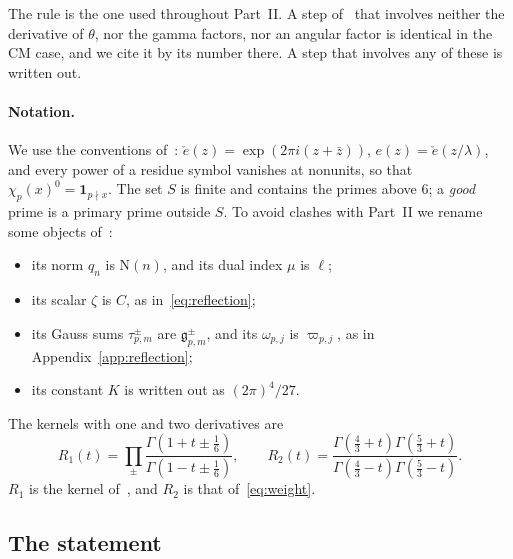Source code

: \documentclass[11pt]{article}
\numberwithin{equation}{section}
\newcommand{\N}{\mathrm N}
\newcommand{\ind}{\mathbf1}
\newcommand{\ce}{\check e}
\begin{document}
The rule is the one used throughout Part~II. A step of~\cite{OAI78} that involves neither the derivative of
$\theta$, nor the gamma factors, nor an angular factor is identical in the CM case, and we cite it by its number
there. A step that involves any of these is written out.

\paragraph{Notation.} We use the conventions of~\cite[Section~5.1]{OAI78}: $\ce(z)=\exp(2\pi i(z+\bar z))$,
$e(z)=\ce(z/\lambda)$, and every power of a residue symbol vanishes at nonunits, so that
$\chi_p(x)^0=\ind_{p\nmid x}$. The set $S$ is finite and contains the primes above $6$; a \emph{good} prime is a
primary prime outside $S$. To avoid clashes with Part~II we rename some objects of~\cite{OAI78}:
\begin{itemize}
\item its norm $q_n$ is $\N(n)$, and its dual index $\mu$ is $\ell$;
\item its scalar $\zeta$ is $C$, as in~\eqref{eq:reflection};
\item its Gauss sums $\tau_{p,m}^\pm$ are $\mathfrak g_{p,m}^\pm$, and its $\omega_{p,j}$ is $\varpi_{p,j}$, as in
 Appendix~\ref{app:reflection};
\item its constant $K$ is written out as $(2\pi)^4/27$.
\end{itemize}
The kernels with one and two derivatives are
\begin{equation}\label{eq:d121}
 R_1(t)=\prod_\pm\frac{\Gamma(1+t\pm\frac16)}{\Gamma(1-t\pm\frac16)},\qquad
 R_2(t)=\frac{\Gamma(\frac43+t)\Gamma(\frac53+t)}{\Gamma(\frac43-t)\Gamma(\frac53-t)}.
\end{equation}
$R_1$ is the kernel of~\cite{OAI78}, and $R_2$ is that of~\eqref{eq:weight}.

\subsection{The statement}
\end{document}
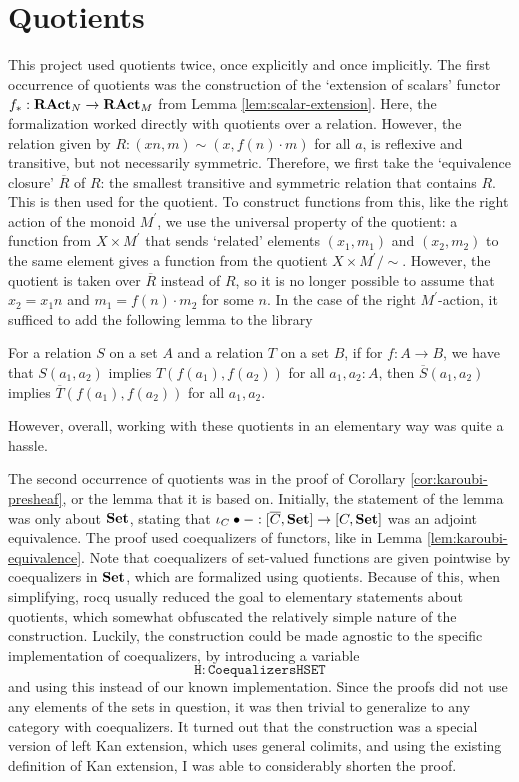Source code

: \section{Quotients}\label{sec:quotients}
This project used quotients twice, once explicitly and once implicitly. The first occurrence of quotients was the construction of the `extension of scalars' functor $ f_*: \mathbf{RAct}_{N} \to \mathbf{RAct}_{M} $ from Lemma \ref{lem:scalar-extension}. Here, the formalization worked directly with quotients over a relation. However, the relation given by $ R : (x n, m) \sim (x, f(n) \cdot m) $ for all $ a $, is reflexive and transitive, but not necessarily symmetric. Therefore, we first take the `equivalence closure' $ \overline R $ of $ R $: the smallest transitive and symmetric relation that contains $ R $. This is then used for the quotient. To construct functions from this, like the right action of the monoid $ M^\prime $, we use the universal property of the quotient: a function from $ X \times M^\prime $ that sends `related' elements $ (x_1, m_1) $ and $ (x_2, m_2) $ to the same element gives a function from the quotient $ X \times M^\prime / \sim $. However, the quotient is taken over $ \overline R $ instead of $ R $, so it is no longer possible to assume that $ x_2 = x_1 n $ and $ m_1 = f(n) \cdot m_2 $ for some $ n $. In the case of the right $ M^\prime $-action, it sufficed to add the following lemma to the library
\begin{lemma}
  For a relation $ S $ on a set $ A $ and a relation $ T $ on a set $ B $, if for $ f: A \to B $, we have that $ S(a_1, a_2) $ implies $ T(f(a_1), f(a_2)) $ for all $ a_1, a_2 : A $, then $ \overline S(a_1, a_2) $ implies $ \overline T(f(a_1), f(a_2)) $ for all $ a_1, a_2 $.
\end{lemma}
However, overall, working with these quotients in an elementary way was quite a hassle.

The second occurrence of quotients was in the proof of Corollary \ref{cor:karoubi-presheaf}, or the lemma that it is based on. Initially, the statement of the lemma was only about $ \mathbf{Set} $, stating that $ \iota_C \bullet - : [\overline C, \mathbf{Set}] \to [C, \mathbf{Set}] $ was an adjoint equivalence. The proof used coequalizers of functors, like in Lemma \ref{lem:karoubi-equivalence}. Note that coequalizers of set-valued functions are given pointwise by coequalizers in $ \mathbf{Set} $, which are formalized using quotients. Because of this, when simplifying, rocq usually reduced the goal to elementary statements about quotients, which somewhat obfuscated the relatively simple nature of the construction. Luckily, the construction could be made agnostic to the specific implementation of coequalizers, by introducing a variable
\[ \mathtt{H : Coequalizers HSET} \]
and using this instead of our known implementation. Since the proofs did not use any elements of the sets in question, it was then trivial to generalize to any category with coequalizers. It turned out that the construction was a special version of left Kan extension, which uses general colimits, and using the existing definition of Kan extension, I was able to considerably shorten the proof.

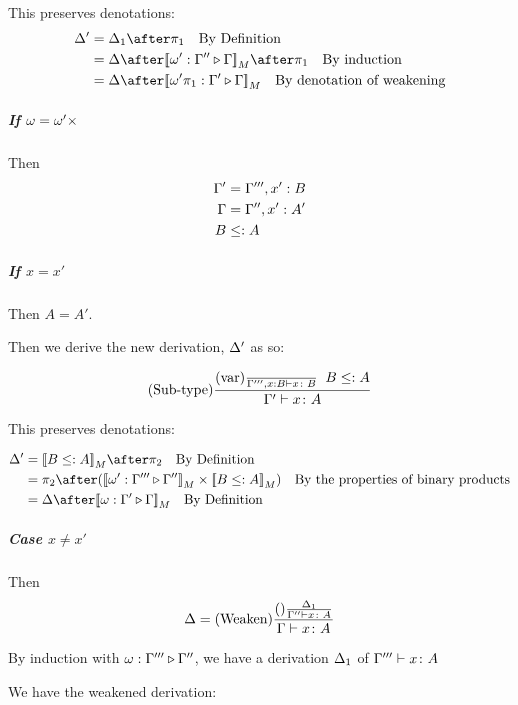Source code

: {        This preserves denotations:
        \begin{align}
            \D' & = \D_1\after\p\qt{By Definition} \\
            & = \D\after\deno{\wrel{\w'}{\G''}{\G}}\after\p\qt{By induction}\\
            & = \D\after\deno{\wrel{\w'\p}{\G'}{\G}}\qt{By denotation of weakening}
        \end{align}

        \subparagraph{If $\omega = \omega'\times$} 
        Then 
        \begin{align}
            \Gamma' & = \Gamma''', x': B\\
            \Gamma &= \Gamma'', x': A'\\
            B & \leq: A
        \end{align}

        \subparagraph{If $x = x'$}

        Then $A = A'$.

        Then we derive the new derivation, $\Delta'$ as so:

        \begin{equation}
            (\text{Sub-type}) \frac{
                (\text{var}) \frac{}{\Gamma''', x: B \vdash x \colon B}
                \;\;
                B \leq: A
            }{
                \Gamma' \vdash x \colon A
            }
        \end{equation}

        This preserves denotations:

        \begin{align}
            \D' & = \deno{B\subtype A}\after\pp\qt{By Definition} \\
             & = \pp\after (\deno{\wrel{\w'}{\G'''}{\G''}}\times \deno{B\subtype A}) \qt{By the properties of binary products}\\
             & = \D\after\deno{\wrel{\w}{\G'}{\G}}\qt{By Definition}
        \end{align}

        \subparagraph{Case $x \neq x'$}
        Then 
        \begin{equation}
            \Delta = (\text{Weaken}) \frac{(\text{}) \frac{\Delta_1}{\Gamma'' \vdash x \colon A}}{\Gamma \vdash x \colon A}
        \end{equation}

        By induction with $\omega : \Gamma''' \triangleright \Gamma''$,
         we have a derivation $\Delta_1$ of $\Gamma''' \vdash x \colon A$

        We have the weakened derivation:

}
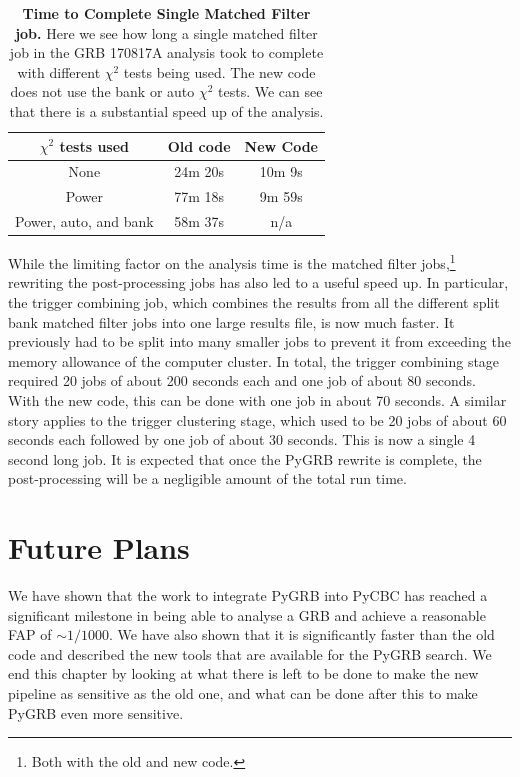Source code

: \documentclass[11pt]{cuthesis}
\begin{document}
\begin{table}[h] 
\centering
\begin{tabular}{  c | c | c }
 $\chi^2$ tests used  & Old code & New Code \\ \hline                                                       
None  & 24m 20s & 10m 9s  \\
Power & 77m 18s & 9m 59s  \\
Power, auto, and bank & 58m 37s & n/a  \\
\end{tabular}
\caption{\textbf{Time to Complete Single Matched Filter job.} Here we see how long a single matched filter job in the GRB 170817A analysis took to complete with different $\chi^2$ tests being used. The new code does not use the bank or auto $\chi^2$ tests. We can see that there is a substantial speed up of the analysis. }
\label{tab:inspiral speed}
\end{table}

While the limiting factor on the analysis time is the matched filter jobs,\footnote{Both with the old and new code.} rewriting the post-processing jobs has also led to a useful speed up. In particular, the trigger combining job, which combines the results from all the different split bank matched filter jobs into one large results file, is now much faster. It previously had to be split into many smaller jobs to prevent it from exceeding the memory allowance of the computer cluster. In total, the trigger combining stage required 20 jobs of about 200 seconds each and one job of about 80 seconds. With the new code, this can be done with one job in about 70 seconds. A similar story applies to the trigger clustering stage, which used to be 20 jobs of about 60 seconds each followed by one job of about 30 seconds. This is now a single 4 second long job. It is expected that once the PyGRB rewrite is complete, the post-processing will be a negligible amount of the total run time. 


\section{Future Plans}
We have shown that the work to integrate PyGRB into PyCBC has reached a significant milestone in being able to analyse a GRB and achieve a reasonable FAP of $\sim 1/1000$. We have also shown that it is significantly faster than the old code and described the new tools that are available for the PyGRB search. We end this chapter by looking at what there is left to be done to make the new pipeline as sensitive as the old one, and what can be done after this to make PyGRB even more sensitive. 
\end{document}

= = = = =

TO DO
Read through the listing and copy each line in which the word "eqref" occurs.

COMPLETED TASK
\item its scalar $\zeta$ is $C$, as in~\eqref{eq:reflection};
$R_1$ is the kernel of~\cite{OAI78}, and $R_2$ is that of~\eqref{eq:weight}.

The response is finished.